Assistant Examiner: Paschall; Mark H.
Attorney, Agent or Firm: Tannenbaum; David H. Graziano;
James M.
Claims
What is claimed is:
1. A switch mechanism comprising:
a frame element;
a switch actuator pivotally attached to said frame element;
first arm means one end of which is connected to said switch
actuator and laterally displaced to one side of said pivotal
attachment;
second arm means one end of which is connected to said switch
actuator and laterally displaced to the other side of said pivotal
attachement from said first arm means connection and in force
opposition to said first arm means;
first torsion spring means pivotally connected to the other end of
said first arm means for applying a first force to said switch
actuator through said first arm means;
second torsion spring means pivotally connected to the other end of
said second arm means for applying a second force opposing said
first force to said switch actuator through said second arm means;
and
said switch actuator having two stable positions, each stable
position having one arm means extended in a straight line
relationship with respect to the associated said torsion spring
means and one arm means flexed in an angular relationship with
respect to the associated said torsion spring means and wherein
said applied forces in said two stable positions are unequal
serving to maintain said switch actuator in an established stable
position.
2. The invention of claim 1 wherein:
said first applied force and said second applied force are
functionally related to the angular displacement of said switch
actuator from the horizontal;
said first applied force is greater than said second applied force
when said switch actuator is displaced from the horizontal in the
clockwise direction, locating said switch actuator in a first
stable position; and
said second applied force is greater than said first applied force
when said switch actuator is displaced from the horizontal in the
counterclockwise direction, locating said switch actuator in a
second stable position.
3. The invention of claim 2 wherein said one end of said first and
said second arm means are pivotally connected to said switch
actuator.
4. The invention of claim 3 wherein said spring means comprises a
torsion bar spring maintained in a fixed relationship to said frame
element and co-planar with said switch actuator.

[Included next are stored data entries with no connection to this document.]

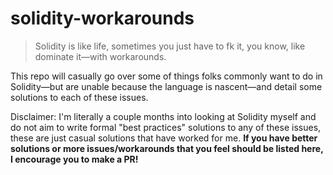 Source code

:# solidity-workarounds

> Solidity is like life, sometimes you just have to fk it, you know, like dominate it—with workarounds.

This repo will casually go over some of things folks commonly want to do in Solidity—but are unable because the language is nascent—and detail some solutions to each of these issues.

Disclaimer: I'm literally a couple months into looking at Solidity myself and do not aim to write formal "best practices" solutions to any of these issues, these are just casual solutions that have worked for me. **If you have better solutions or more issues/workarounds that you feel should be listed here, I encourage you to make a PR!** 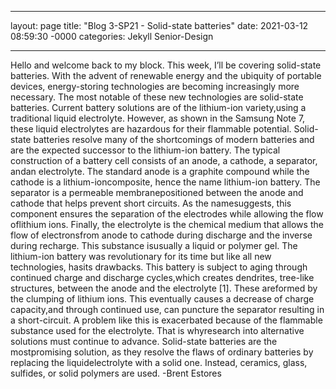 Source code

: ___

layout: page
title: "Blog 3-SP21 - Solid-state batteries"
date: 2021-03-12 08:59:30 -0000
categories: Jekyll Senior-Design

___

   Hello and welcome back to my block. This week, I’ll be covering solid-state batteries. With the advent of renewable energy and the ubiquity of portable devices, energy-storing technologies are becoming increasingly more necessary. The most notable of these new technologies are solid-state batteries. Current battery solutions are of the lithium-ion variety,using a traditional liquid electrolyte. However, as shown in the Samsung Note 7, these liquid electrolytes are hazardous for their flammable potential. Solid-state batteries resolve many of the shortcomings of modern batteries and are the expected successor to the lithium-ion battery. 
   The typical construction of a battery cell consists of an anode, a cathode, a separator, andan electrolyte. The standard anode is a graphite compound while the cathode is a lithium-ioncomposite, hence the name lithium-ion battery. The separator is a permeable membranepositioned between the anode and cathode that helps prevent short circuits. As the namesuggests, this component ensures the separation of the electrodes while allowing the flow oflithium ions. Finally, the electrolyte is the chemical medium that allows the flow of electronsfrom anode to cathode during discharge and the inverse during recharge. This substance isusually a liquid or polymer gel.
   The lithium-ion battery was revolutionary for its time but like all new technologies, hasits drawbacks. This battery is subject to aging through continued charge and discharge cycles,which creates dendrites, tree-like structures, between the anode and the electrolyte [1]. These areformed by the clumping of lithium ions. This eventually causes a decrease of charge capacity,and through continued use, can puncture the separator resulting in a short-circuit. A problem like this is exacerbated because of the flammable substance used for the electrolyte. That is whyresearch into alternative solutions must continue to advance. Solid-state batteries are the mostpromising solution, as they resolve the flaws of ordinary batteries by replacing the liquidelectrolyte with a solid one. Instead, ceramics, glass, sulfides, or solid polymers are used. -Brent Estores
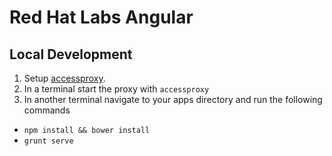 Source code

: # Red Hat Labs Angular

## Local Development

1. Setup [accessproxy](https://github.com/redhataccess/accessproxy).
2. In a terminal start the proxy with `accessproxy`
3. In another terminal navigate to your apps directory and run the following commands
  - `npm install && bower install`
  - `grunt serve`
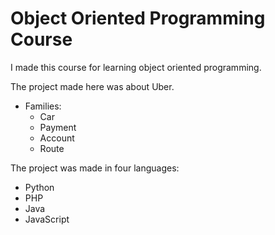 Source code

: # Object Oriented Programming Course

I made this course for learning object oriented programming.

The project made here was about Uber.

- Families:
	- Car
	- Payment
	- Account
    - Route

The project was made in four languages:
 - Python
 - PHP
 - Java
 - JavaScript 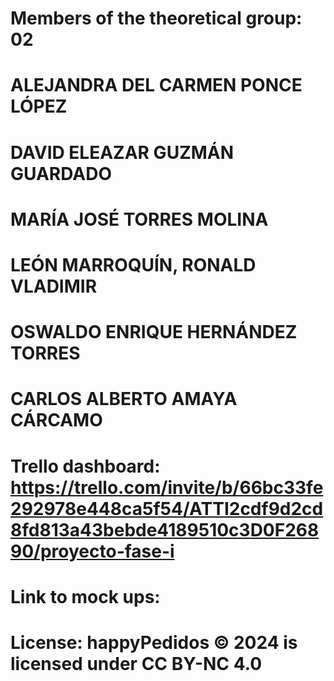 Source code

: # Members of the theoretical group: 02

# ALEJANDRA DEL CARMEN PONCE LÓPEZ
# DAVID ELEAZAR GUZMÁN GUARDADO
# MARÍA JOSÉ TORRES MOLINA
# LEÓN MARROQUÍN, RONALD VLADIMIR
# OSWALDO ENRIQUE HERNÁNDEZ TORRES
# CARLOS ALBERTO AMAYA CÁRCAMO

# Trello dashboard: https://trello.com/invite/b/66bc33fe292978e448ca5f54/ATTI2cdf9d2cd8fd813a43bebde4189510c3D0F26890/proyecto-fase-i

# Link to mock ups:

# License: happyPedidos © 2024 is licensed under CC BY-NC 4.0  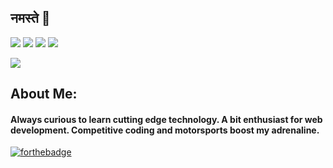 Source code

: ## नमस्ते 🙏
[![](https://img.shields.io/badge/LinkedIn-AbhisekOmkar-blue?logo=Linkedin&logoColor=blue&labelColor=black)](https://www.linkedin.com/in/abhisek-omkar-prasad-70937a173/)
[![](https://img.shields.io/badge/Gmail-abhisekprasad8@gmail.com-red?logo=Gmail&logoColor=Red&labelColor=black)](mailto:abhisekprasad8@gmail.com)
[![](https://img.shields.io/badge/Telegram-%40AbhisekOmkar-blue?logo=Telegram&logoColor=blue&labelColor=black)](https://t.me/abhisekomkar)
[![](https://img.shields.io/badge/HackerRank-AbhisekOmkar-brightgreen?logo=HackerRank&logoColor=Green&labelColor=black)](https://www.hackerrank.com/abhisekprasad8)

![](https://github.com/ayushkumar-25/ayushkumar-25/blob/master/aboutMe.png)

## About Me:
#### Always curious to learn cutting edge technology. A bit enthusiast for web development. Competitive coding and motorsports boost my adrenaline. <br> 
<!-- [![HitCount](http://hits.dwyl.com/ayushkumar-25/ayushkumar-25/ayushkumar-25.svg)](http://hits.dwyl.com/ayushkumar-25/ayushkumar-25/ayushkumar-25) -->
<!-- ![visitors](https://visitor-badge.glitch.me/badge?page_id=ayushkumar-25.ayushkumar-25) --> 

[![forthebadge](https://forthebadge.com/images/badges/built-with-love.svg)](https://forthebadge.com)



<!-- ⭐️ From [@ayushkumar-25](https://github.com/ayushkumar-25) -->



<!-- TO make screenshot of your code, copy below link:  
https://carbon.now.sh/ -->



<!--
**ayushkumar-25/ayushkumar-25** is a ✨ _special_ ✨ repository because its `README.md` (this file) appears on your GitHub profile.

Here are some ideas to get you started:

- 🔭 I’m currently working on ...
- 🌱 I’m currently learning ...
- 👯 I’m looking to collaborate on ...
- 🤔 I’m looking for help with ...
- 💬 Ask me about ...
- 📫 How to reach me: ...
- 😄 Pronouns: ...
- ⚡ Fun fact: ...
-->


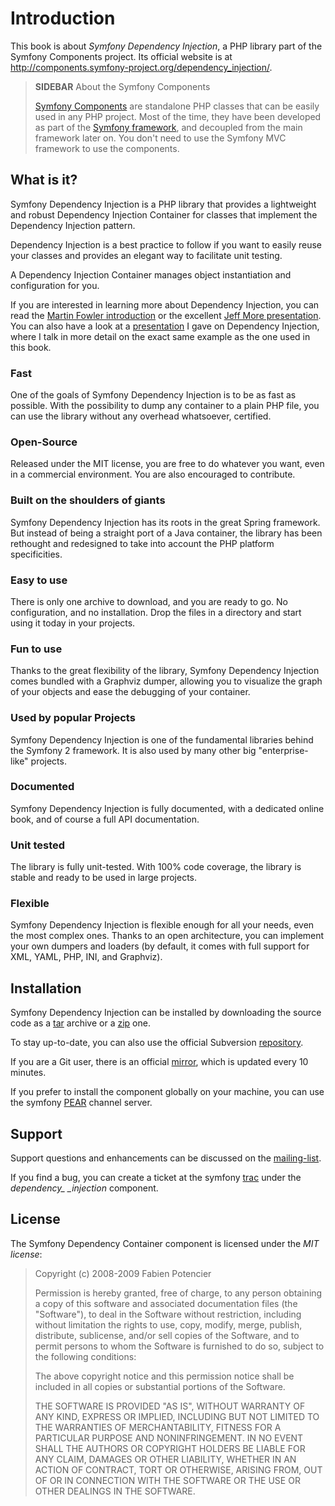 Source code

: Introduction
============

This book is about *Symfony Dependency Injection*, a PHP library part of the
Symfony Components project. Its official website is at
http://components.symfony-project.org/dependency_injection/.

>**SIDEBAR**
>About the Symfony Components
>
>[Symfony Components](http://components.symfony-project.org/) are
>standalone PHP classes that can be easily used in any
>PHP project. Most of the time, they have been developed as part of the
>[Symfony framework](http://www.symfony-project.org/), and decoupled from the
>main framework later on. You don't need to use the Symfony MVC framework to use
>the components.

What is it?
-----------

Symfony Dependency Injection is a PHP library that provides a lightweight and
robust Dependency Injection Container for classes that implement the
Dependency Injection pattern.

Dependency Injection is a best practice to follow if you want to easily reuse
your classes and provides an elegant way to facilitate unit testing.

A Dependency Injection Container manages object instantiation and
configuration for you.

If you are interested in learning more about Dependency Injection, you can read the
[Martin Fowler introduction](http://www.martinfowler.com/articles/injection.html)
or the excellent
[Jeff More presentation](http://www.procata.com/talks/phptek-may2007-dependency.pdf).
You can also have a look at a
[presentation](http://fabien.potencier.org/talk/19/decouple-your-code-for-reusability-ipc-2008)
I gave on Dependency Injection, where I talk in more detail
on the exact same example as the one used in this book.

### Fast

One of the goals of Symfony Dependency Injection is to be as fast as possible.
With the possibility to dump any container to a plain PHP file, you can use
the library without any overhead whatsoever, certified.

### Open-Source

Released under the MIT license, you are free to do whatever you want, even in
a commercial environment. You are also encouraged to contribute.

### Built on the shoulders of giants

Symfony Dependency Injection has its roots in the great Spring framework. But
instead of being a straight port of a Java container, the library has been
rethought and redesigned to take into account the PHP platform specificities.

### Easy to use

There is only one archive to download, and you are ready to go. No
configuration, and no installation. Drop the files in a directory and start
using it today in your projects.

### Fun to use

Thanks to the great flexibility of the library, Symfony Dependency Injection
comes bundled with a Graphviz dumper, allowing you to visualize the graph of
your objects and ease the debugging of your container.

### Used by popular Projects

Symfony Dependency Injection is one of the fundamental libraries behind the
Symfony 2 framework. It is also used by many other big "enterprise-like"
projects.

### Documented

Symfony Dependency Injection is fully documented, with a dedicated online
book, and of course a full API documentation.

### Unit tested

The library is fully unit-tested. With 100% code coverage, the library is
stable and ready to be used in large projects.

### Flexible

Symfony Dependency Injection is flexible enough for all your needs, even the
most complex ones. Thanks to an open architecture, you can implement your own
dumpers and loaders (by default, it comes with full support for XML, YAML,
PHP, INI, and Graphviz).

Installation
------------

Symfony Dependency Injection can be installed by downloading the source code
as a [tar](http://github.com/fabpot/dependency-injection/tarball/master) archive or a
[zip](http://github.com/fabpot/dependency-injection/zipball/master) one.

To stay up-to-date, you can also use the official Subversion
[repository](http://svn.symfony-project.com/components/dependency_injection/).

If you are a Git user, there is an official
[mirror](http://github.com/fabpot/dependency-injection), which is updated every 10 minutes.

If you prefer to install the component globally on your machine, you can use
the symfony [PEAR](http://pear.symfony-project.com/) channel server.

Support
-------

Support questions and enhancements can be discussed on the
[mailing-list](http://groups.google.com/group/symfony-components).

If you find a bug, you can create a ticket at the symfony
[trac](http://trac.symfony-project.org/newticket) under the *dependency_
_injection* component.

License
-------

The Symfony Dependency Container component is licensed under the *MIT
license*:

>Copyright (c) 2008-2009 Fabien Potencier
>
>Permission is hereby granted, free of charge, to any person obtaining a copy
>of this software and associated documentation files (the "Software"), to deal
>in the Software without restriction, including without limitation the rights
>to use, copy, modify, merge, publish, distribute, sublicense, and/or sell
>copies of the Software, and to permit persons to whom the Software is furnished
>to do so, subject to the following conditions:
>
>The above copyright notice and this permission notice shall be included in all
>copies or substantial portions of the Software.
>
>THE SOFTWARE IS PROVIDED "AS IS", WITHOUT WARRANTY OF ANY KIND, EXPRESS OR
>IMPLIED, INCLUDING BUT NOT LIMITED TO THE WARRANTIES OF MERCHANTABILITY,
>FITNESS FOR A PARTICULAR PURPOSE AND NONINFRINGEMENT. IN NO EVENT SHALL THE
>AUTHORS OR COPYRIGHT HOLDERS BE LIABLE FOR ANY CLAIM, DAMAGES OR OTHER
>LIABILITY, WHETHER IN AN ACTION OF CONTRACT, TORT OR OTHERWISE, ARISING FROM,
>OUT OF OR IN CONNECTION WITH THE SOFTWARE OR THE USE OR OTHER DEALINGS IN
>THE SOFTWARE.
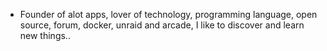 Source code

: - Founder of alot apps, lover of technology, programming language, open source, forum, docker, unraid and arcade, I like to discover and learn new things..
  <br>



















































































































































































































































































































































































































































































































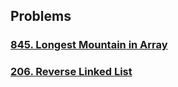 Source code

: ## Problems

### [845. Longest Mountain in Array](https://github.com/rss-maksim/max-code/blob/main/src/leetcode/845_longest-mountain-in-array/index.js)
### [206. Reverse Linked List](https://github.com/rss-maksim/max-code/blob/main/src/206_reverse-linked-list/index.js)
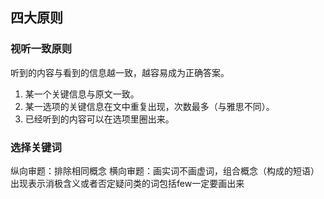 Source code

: ## 四大原则
### 视听一致原则
听到的内容与看到的信息越一致，越容易成为正确答案。
1. 某一个关键信息与原文一致。
2. 某一选项的关键信息在文中重复出现，次数最多（与雅思不同）。
3. 已经听到的内容可以在选项里圈出来。

### 选择关键词
纵向审题：排除相同概念
横向审题：画实词不画虚词，组合概念（构成的短语）
出现表示消极含义或者否定疑问类的词包括few一定要画出来

<!--stackedit_data:
eyJoaXN0b3J5IjpbLTE4MTQ0NjgxODcsLTMzMzMyMDMwXX0=
--> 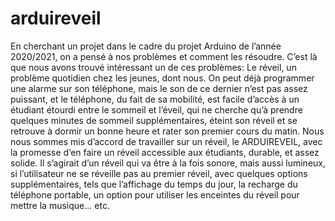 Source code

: # arduireveil
   En cherchant un projet dans le cadre du projet Arduino de l’année 2020/2021, on a pensé à nos problèmes et comment les résoudre. C’est là que nous avons trouvé intéressant un de ces problèmes: Le réveil, un problème quotidien chez les jeunes, dont nous. On peut déjà programmer une alarme sur son téléphone, mais le son de ce dernier n’est pas assez puissant, et le téléphone, du fait de sa mobilité, est facile d’accès à un étudiant étourdi entre le sommeil et l’éveil, qui ne cherche qu’à prendre quelques minutes de sommeil supplémentaires, éteint son réveil et se retrouve à dormir un bonne heure et rater son premier cours du matin. Nous nous sommes mis d’accord de travailler sur un réveil, le ARDUIREVEIL, avec la promesse d‘en faire un réveil accessible aux étudiants, durable, et assez solide. 
   Il s’agirait d’un réveil qui va être à la fois sonore, mais aussi lumineux, si l’utilisateur ne se réveille pas au premier réveil, avec quelques options supplémentaires, tels que l’affichage du temps du jour, la recharge du téléphone portable, un option pour utiliser les enceintes du réveil pour mettre la musique… etc.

5. A snap action switch comprising:
a switch mechanism comprising:
a frame element;
a switch actuator pivotally attached to said frame element;
first arm means one end of which is connected to said switch
actuator and laterally displaced to one side of said pivotal
attachment;
second arm means one end of which is connected to said switch
actuator and laterally displaced to the other side of said pivotal
attachment from said first arm means connection and in force
opposition to said first arm means;
first torsion spring means pivotally connected to the other end of
said first arm means for applying a first force to said switch
actuator through said first arm means;
second torsion spring means pivotally connected to the other end of
said second arm means for applying a second force opposing said
first force to said switch actuator through said second arm
means;
said switch actuator having two stable positions, each stable
position having one arm means extended in a straight line
relationship with respect to the associated said torsion spring
means and one arm means flexed in an angular relationship with
respect to the associated said torsion spring means and wherein
said applied forces in said two stable positions are unequal
serving to maintain said switch actuator in an established stable
position;
a first contact attached to said frame element; and
a second contact attached to said switch actuator disposed opposite
said first contact, wherein said second contact impinges upon said
first contact as said switch actuator is rotated about its pivot
point to one of said two stable positions.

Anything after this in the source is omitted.